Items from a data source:
★ ★ ★
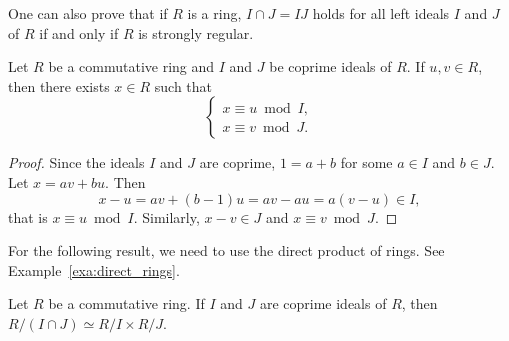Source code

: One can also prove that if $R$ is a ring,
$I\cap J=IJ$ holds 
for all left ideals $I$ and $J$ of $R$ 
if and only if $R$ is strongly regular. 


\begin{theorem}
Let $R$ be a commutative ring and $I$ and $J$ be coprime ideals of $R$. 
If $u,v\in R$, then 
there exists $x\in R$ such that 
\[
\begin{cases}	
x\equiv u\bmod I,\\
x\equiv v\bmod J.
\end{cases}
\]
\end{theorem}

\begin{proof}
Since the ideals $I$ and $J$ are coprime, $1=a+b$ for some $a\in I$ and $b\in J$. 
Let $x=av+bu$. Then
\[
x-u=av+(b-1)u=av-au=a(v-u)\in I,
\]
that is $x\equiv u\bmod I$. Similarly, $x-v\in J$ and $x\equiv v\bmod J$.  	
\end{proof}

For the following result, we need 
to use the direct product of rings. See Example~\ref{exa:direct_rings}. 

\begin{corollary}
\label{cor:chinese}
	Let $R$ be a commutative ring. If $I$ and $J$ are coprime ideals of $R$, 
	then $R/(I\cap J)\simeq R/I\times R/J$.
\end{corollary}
★ ★ ★
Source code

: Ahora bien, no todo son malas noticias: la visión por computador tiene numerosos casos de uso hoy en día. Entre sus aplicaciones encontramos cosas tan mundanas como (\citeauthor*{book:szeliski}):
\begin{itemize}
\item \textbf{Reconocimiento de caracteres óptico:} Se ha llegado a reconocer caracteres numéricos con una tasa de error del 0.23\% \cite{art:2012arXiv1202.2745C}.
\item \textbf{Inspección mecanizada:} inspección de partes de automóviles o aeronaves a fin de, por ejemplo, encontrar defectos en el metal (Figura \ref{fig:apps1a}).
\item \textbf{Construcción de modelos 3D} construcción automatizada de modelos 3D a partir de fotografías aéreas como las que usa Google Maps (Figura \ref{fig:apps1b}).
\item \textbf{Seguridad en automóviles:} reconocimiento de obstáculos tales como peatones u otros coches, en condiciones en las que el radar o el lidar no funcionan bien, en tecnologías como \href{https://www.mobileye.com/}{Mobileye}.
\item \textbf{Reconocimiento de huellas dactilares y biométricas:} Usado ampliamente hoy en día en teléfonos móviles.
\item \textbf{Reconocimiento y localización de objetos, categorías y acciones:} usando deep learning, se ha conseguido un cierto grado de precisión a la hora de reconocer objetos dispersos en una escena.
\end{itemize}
★ ★ ★
Exercise objective:
Could you return all lines from the records that include the word "begin"?

Response:
\begin{theorem}
\begin{cases}	
\begin{proof}
\begin{corollary}
\begin{itemize}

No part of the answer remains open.